What is required >> Below is a listing. Write out exactly its lines between the one holding "<li><strong>Technologies</strong>: HTML, CSS, JavaScript</li>" and the one holding "<summary>Desktop</summary>", inclusive.
———
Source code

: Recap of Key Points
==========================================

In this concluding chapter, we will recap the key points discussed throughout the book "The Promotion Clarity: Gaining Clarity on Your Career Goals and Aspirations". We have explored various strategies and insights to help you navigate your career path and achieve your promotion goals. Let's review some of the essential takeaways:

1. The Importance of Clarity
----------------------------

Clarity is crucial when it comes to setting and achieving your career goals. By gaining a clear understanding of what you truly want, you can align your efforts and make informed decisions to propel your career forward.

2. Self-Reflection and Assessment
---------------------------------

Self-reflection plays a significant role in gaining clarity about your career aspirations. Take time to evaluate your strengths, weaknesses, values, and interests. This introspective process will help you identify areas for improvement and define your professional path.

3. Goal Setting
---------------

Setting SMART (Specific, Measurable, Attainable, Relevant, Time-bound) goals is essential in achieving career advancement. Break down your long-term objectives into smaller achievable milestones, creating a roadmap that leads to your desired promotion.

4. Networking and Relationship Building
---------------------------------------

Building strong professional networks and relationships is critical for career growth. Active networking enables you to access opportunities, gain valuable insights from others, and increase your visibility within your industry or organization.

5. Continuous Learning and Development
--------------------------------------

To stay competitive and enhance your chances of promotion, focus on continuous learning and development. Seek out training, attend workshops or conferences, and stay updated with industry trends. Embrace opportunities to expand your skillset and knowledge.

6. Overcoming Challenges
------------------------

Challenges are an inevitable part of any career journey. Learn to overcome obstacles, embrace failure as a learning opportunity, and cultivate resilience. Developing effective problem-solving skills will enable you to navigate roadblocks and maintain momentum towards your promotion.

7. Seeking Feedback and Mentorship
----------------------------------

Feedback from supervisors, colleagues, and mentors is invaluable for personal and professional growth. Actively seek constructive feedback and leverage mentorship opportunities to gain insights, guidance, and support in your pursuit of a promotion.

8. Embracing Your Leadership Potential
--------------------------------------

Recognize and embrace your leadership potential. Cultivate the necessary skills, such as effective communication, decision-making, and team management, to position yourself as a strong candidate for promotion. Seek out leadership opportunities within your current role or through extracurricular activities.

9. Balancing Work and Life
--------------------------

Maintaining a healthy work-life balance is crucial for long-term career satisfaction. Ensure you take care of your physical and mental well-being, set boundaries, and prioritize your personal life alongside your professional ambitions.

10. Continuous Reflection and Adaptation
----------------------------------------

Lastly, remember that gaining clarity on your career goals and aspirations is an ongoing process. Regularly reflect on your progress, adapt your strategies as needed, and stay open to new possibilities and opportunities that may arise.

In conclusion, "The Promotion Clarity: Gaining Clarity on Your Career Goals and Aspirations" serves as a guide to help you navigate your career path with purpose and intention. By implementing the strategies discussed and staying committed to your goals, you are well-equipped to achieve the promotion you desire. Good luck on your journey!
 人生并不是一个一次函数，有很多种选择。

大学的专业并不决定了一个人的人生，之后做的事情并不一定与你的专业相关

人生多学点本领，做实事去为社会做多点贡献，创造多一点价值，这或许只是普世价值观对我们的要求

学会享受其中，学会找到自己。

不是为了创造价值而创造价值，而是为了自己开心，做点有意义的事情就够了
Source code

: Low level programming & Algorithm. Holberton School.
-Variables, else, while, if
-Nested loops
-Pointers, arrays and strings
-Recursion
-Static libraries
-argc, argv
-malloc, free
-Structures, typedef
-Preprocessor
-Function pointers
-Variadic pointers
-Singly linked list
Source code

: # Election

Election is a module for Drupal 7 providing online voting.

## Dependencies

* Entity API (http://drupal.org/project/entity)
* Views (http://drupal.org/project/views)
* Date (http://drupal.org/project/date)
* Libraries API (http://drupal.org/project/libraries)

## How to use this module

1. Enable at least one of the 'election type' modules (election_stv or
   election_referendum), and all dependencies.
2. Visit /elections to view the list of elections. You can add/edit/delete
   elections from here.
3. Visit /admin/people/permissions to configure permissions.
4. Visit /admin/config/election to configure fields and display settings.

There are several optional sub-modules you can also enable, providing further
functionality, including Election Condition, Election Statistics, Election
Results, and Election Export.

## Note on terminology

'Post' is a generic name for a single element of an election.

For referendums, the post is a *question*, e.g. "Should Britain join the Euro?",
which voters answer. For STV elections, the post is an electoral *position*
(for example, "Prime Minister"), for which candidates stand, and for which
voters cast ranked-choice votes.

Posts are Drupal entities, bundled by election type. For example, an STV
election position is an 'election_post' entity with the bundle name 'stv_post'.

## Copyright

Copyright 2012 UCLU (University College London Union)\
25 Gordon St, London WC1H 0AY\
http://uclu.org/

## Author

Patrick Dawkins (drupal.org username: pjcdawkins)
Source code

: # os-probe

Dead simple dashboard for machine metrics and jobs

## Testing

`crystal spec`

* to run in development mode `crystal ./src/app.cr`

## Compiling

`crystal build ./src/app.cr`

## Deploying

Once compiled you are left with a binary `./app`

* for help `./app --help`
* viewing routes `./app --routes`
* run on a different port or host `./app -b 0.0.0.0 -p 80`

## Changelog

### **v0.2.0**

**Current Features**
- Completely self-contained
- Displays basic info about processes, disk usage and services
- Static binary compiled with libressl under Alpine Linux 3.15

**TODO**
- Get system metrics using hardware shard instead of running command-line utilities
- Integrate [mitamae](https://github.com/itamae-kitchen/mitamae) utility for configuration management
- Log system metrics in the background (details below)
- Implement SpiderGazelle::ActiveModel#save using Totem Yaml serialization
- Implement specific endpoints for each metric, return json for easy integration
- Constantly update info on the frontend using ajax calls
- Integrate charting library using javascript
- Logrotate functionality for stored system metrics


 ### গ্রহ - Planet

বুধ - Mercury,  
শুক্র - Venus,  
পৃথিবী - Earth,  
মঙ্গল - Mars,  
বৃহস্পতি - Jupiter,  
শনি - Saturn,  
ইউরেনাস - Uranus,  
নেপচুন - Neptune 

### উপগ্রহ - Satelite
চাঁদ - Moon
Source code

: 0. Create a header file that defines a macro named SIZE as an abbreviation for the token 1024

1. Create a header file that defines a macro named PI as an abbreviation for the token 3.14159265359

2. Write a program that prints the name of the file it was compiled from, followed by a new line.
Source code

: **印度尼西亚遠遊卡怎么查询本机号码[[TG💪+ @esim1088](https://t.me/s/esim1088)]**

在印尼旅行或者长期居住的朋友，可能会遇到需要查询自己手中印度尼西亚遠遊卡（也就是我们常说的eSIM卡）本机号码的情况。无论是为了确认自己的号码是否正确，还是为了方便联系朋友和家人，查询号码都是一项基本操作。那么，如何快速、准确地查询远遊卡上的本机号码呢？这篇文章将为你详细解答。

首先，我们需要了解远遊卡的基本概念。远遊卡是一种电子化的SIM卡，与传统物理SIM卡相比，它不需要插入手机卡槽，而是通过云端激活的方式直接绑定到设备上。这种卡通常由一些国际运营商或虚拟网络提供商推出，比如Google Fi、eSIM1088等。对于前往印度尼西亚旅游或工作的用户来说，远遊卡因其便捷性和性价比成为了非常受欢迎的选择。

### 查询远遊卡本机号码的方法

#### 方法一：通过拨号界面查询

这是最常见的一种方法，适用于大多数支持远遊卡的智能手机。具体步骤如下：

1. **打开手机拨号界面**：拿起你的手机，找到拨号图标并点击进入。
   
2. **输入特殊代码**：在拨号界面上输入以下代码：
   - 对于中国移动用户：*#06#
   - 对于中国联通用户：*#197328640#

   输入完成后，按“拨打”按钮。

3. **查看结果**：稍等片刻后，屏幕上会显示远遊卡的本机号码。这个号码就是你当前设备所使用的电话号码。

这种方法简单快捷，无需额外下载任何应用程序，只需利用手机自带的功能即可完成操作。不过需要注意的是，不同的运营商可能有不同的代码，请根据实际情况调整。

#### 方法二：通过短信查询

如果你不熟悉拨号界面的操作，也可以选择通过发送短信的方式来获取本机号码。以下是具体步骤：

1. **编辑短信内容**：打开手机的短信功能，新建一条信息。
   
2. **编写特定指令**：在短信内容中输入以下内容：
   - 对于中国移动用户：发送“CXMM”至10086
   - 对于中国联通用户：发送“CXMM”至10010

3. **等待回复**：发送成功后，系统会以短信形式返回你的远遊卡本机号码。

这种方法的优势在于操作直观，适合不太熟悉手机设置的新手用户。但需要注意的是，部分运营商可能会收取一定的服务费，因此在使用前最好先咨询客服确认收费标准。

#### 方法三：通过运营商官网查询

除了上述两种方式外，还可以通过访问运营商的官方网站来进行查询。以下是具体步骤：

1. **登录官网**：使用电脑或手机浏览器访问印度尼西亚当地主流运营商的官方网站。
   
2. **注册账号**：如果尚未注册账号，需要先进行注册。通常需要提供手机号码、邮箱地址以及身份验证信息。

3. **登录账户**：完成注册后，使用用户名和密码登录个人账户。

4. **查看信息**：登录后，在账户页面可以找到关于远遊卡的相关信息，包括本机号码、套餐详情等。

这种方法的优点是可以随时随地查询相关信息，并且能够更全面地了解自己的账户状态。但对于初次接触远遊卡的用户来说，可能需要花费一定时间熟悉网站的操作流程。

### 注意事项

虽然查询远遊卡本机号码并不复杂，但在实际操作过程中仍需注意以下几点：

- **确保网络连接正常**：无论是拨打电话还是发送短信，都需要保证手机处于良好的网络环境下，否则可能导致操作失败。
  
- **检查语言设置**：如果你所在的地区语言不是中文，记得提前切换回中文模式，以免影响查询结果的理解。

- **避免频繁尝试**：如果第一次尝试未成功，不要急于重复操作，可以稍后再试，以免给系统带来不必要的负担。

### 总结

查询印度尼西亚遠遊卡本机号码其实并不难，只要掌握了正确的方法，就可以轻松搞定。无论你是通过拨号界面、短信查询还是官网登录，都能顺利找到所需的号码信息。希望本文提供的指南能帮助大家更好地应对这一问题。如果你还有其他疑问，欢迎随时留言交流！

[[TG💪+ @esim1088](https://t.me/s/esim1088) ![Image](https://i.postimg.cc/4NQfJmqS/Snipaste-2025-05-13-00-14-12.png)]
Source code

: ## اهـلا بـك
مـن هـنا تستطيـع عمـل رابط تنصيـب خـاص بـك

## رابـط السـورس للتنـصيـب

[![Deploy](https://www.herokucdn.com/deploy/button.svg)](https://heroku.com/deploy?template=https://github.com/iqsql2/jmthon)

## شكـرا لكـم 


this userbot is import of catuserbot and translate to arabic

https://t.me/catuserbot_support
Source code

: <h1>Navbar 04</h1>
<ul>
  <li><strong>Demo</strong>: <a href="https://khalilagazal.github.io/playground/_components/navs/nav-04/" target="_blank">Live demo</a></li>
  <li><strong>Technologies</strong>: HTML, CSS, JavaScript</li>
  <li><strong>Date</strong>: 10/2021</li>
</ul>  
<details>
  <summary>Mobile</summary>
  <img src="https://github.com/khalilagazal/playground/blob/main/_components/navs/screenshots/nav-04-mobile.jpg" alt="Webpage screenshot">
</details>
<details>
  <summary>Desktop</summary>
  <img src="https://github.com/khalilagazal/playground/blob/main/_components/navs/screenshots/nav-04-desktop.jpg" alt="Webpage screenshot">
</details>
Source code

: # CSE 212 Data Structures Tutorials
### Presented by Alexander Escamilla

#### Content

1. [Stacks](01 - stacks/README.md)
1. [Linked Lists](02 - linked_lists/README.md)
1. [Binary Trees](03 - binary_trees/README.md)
———
Exercise response >>
  <li><strong>Technologies</strong>: HTML, CSS, JavaScript</li>
  <li><strong>Date</strong>: 10/2021</li>
</ul>  
<details>
  <summary>Mobile</summary>
  <img src="https://github.com/khalilagazal/playground/blob/main/_components/navs/screenshots/nav-04-mobile.jpg" alt="Webpage screenshot">
</details>
<details>
  <summary>Desktop</summary>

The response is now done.